The U.S. Government is spending $33 million to advertise to the public that the $20 bill is being replaced. Government is forcing this switch and there is nothing anyone can do about it but they are spending tens of millions of dollars to encourage people to use the new money. This is under a Republican administration. Here’s the link.
OK…I know I’ve done more than enough name changes in the past little while but I found another site that had a similar name to mine…and they had it first. This site is similar enough in purpose to mine that it would be lame of me to keep the old name here. I even thought of using the same picture they have in their banner on my site before I found out they were using both the picture and the name. Oh well.
There are some other sites that use the word jeremiad in their name but none of them are run by someone name Jeremy (at least as far as I’ve been able to discover) so I am back to having a good original name for my blog. I like the new name…I am planning on it being permanant. I might even change my URL to reflect the new name. We’ll see…
Here’s why I’m trying to lose weight! (The attached link goes to the NYTimes site…it requires registration but is free)
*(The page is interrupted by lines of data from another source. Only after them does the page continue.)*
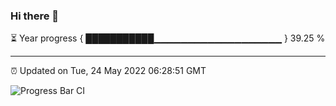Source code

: ### Hi there 👋

⏳ Year progress { ███████████▁▁▁▁▁▁▁▁▁▁▁▁▁▁▁▁▁▁▁ } 39.25 %

---

⏰ Updated on Tue, 24 May 2022 06:28:51 GMT

![Progress Bar CI](https://github.com/ZhaoGui/ZhaoGui/workflows/Progress%20Bar%20CI/badge.svg)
From yesterday’s Opinion Journal Best Of The Web:
Hugh Shelton, who was chairman of the Joint Chiefs of Staff at the time of the Sept. 11 attacks, has some harsh words for a fellow former general. The Los Altos (Calif.) Town Crier reports on Shelton’s appearance at a local college:
“What do you think of General Wesley Clark and would you support him as a presidential candidate,” was the question put to him by moderator Dick Henning, assuming that all military men stood in support of each other. General Shelton took a drink of water and Henning said, “I noticed you took a drink on that one!”
“That question makes me wish it were vodka,” said Shelton. “I’ve known Wes for a long time. I will tell you the reason he came out of Europe early had to do with integrity and character issues, things that are very near and dear to my heart. I’m not going to say whether I’m a Republican or a Democrat. I’ll just say Wes won’t get my vote.”
Here is the actual Article that the quote is pulled from. Read it if you want to read of an example of a military man who actually deserves the adulation the Clark has been receiving. Hugh Shelton is cool.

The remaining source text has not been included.